Syntactic Dependency Parsers for Biomedical-NLP

Raphael Cohen 1,*,, Michael Elhadad 1
PMCID: PMC3540535  PMID: 23304280

Abstract

Syntactic parsers have made a leap in accuracy and speed in recent years. The high order structural information provided by dependency parsers is useful for a variety of NLP applications. We present a biomedical model for the EasyFirst parser, a fast and accurate parser for creating Stanford Dependencies. We evaluate the models trained in the biomedical domains of EasyFirst and Clear-Parser in a number of task oriented metrics. Both parsers provide stat of the art speed and accuracy in the Genia of over 89%. We show that Clear-Parser excels at tasks relating to negation identification while EasyFirst excels at tasks relating to Named Entities and is more robust to changes in domain.

Introduction

Syntactic parsing is a process assigning tree or graph structure to a free text sentence. These structures are useful for application such as information extraction[1], negation detection[2], entity disambiguation [3, 4]and other applications[5, 6]

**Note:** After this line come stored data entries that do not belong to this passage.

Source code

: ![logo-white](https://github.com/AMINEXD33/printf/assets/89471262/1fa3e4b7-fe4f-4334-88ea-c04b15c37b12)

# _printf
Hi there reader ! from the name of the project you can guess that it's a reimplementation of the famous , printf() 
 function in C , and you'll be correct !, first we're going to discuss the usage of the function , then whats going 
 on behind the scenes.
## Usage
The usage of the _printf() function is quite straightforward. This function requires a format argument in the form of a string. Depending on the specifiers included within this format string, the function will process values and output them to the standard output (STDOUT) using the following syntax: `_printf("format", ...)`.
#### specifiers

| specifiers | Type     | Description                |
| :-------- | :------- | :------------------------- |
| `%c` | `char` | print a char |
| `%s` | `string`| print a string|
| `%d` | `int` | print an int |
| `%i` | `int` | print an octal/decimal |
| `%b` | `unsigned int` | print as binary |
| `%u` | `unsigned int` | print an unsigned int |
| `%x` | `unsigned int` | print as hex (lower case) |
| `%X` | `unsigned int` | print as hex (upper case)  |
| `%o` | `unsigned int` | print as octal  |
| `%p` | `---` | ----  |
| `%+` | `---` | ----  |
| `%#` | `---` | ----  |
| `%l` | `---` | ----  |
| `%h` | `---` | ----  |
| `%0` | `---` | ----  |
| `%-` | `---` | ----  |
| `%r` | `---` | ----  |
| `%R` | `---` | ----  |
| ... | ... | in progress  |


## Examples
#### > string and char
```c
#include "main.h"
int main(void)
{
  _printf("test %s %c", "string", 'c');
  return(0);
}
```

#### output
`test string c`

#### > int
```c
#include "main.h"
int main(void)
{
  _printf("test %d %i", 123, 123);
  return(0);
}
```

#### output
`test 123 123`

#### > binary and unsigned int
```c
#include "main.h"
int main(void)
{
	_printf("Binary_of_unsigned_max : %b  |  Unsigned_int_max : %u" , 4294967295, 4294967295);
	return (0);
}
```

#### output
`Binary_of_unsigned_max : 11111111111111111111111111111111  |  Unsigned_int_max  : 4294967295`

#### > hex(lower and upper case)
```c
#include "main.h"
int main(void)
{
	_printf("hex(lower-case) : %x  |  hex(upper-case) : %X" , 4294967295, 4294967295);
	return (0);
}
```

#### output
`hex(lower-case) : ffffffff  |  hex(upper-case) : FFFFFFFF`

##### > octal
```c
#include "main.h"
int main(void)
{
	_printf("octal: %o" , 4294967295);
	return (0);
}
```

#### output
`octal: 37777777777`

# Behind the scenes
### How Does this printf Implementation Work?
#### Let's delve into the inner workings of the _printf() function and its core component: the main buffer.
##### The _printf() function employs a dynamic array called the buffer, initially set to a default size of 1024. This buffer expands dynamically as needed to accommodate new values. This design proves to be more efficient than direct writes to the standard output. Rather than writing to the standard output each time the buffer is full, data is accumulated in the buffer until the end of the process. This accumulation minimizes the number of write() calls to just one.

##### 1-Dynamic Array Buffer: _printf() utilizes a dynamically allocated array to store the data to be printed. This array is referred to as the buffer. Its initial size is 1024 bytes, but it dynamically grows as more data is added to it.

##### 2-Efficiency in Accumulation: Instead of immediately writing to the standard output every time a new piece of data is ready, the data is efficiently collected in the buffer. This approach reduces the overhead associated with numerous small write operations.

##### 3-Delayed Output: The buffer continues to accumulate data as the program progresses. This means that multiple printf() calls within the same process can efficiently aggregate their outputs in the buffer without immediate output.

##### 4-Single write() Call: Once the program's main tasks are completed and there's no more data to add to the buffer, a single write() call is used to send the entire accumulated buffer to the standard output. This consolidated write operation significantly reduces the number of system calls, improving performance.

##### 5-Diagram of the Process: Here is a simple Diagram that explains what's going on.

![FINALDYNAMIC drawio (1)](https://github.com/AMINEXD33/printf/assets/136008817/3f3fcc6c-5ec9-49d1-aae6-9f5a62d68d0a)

Syntactic Dependency is a parsing scheme where we create edges between words in the sentence denoting different types of child➔parent relations (e.g. in “IL-8 activates CXCR1” the proper noun “IL-8” is the child of the verb “activates” with relation type of noun-subject). This scheme is very useful for many practical tasks: in protein-protein interaction (PPI) extraction[1] we may want to extract the subject and object of a verb such as “phosphorylates”, negation detection [7] can be achieved by finding the governor the negation word.

In the past parsing was a lengthy and error prone process, in a former review of parsing techniques for the medical domain [8] the parsing time ranged from 2–20 seconds per sentence with accuracy of less than 80%. Due to these drawbacks, syntactic parsing was not traditionally used in biomedical NLP pipelines such as: Medlee [9], MetaMap [10] or cTakes [11].

Recent advances in parsing change that reality with parsers which are both fast and accurate. These are complemented by new Gold standard training data in the medical domain[12] which allows training these parsers without the need for adaptation.

The biomedical NLP suit cTakes [13] recently integrated Clear-Parser[14], a dependency parser using the CONLL scheme. The accuracy of Clear-Parser on Genia is 89.6% with running time of 1.8 milliseconds per sentence.

In this paper we introduce a model of the Easy-First parser [15] trained on the Genia biomedical corpus1 for creating syntactic dependency trees in the Stanford Dependency scheme[16]. This parser produces parse trees with accuracy of 89.9% and with running time of 16 milliseconds per sentence.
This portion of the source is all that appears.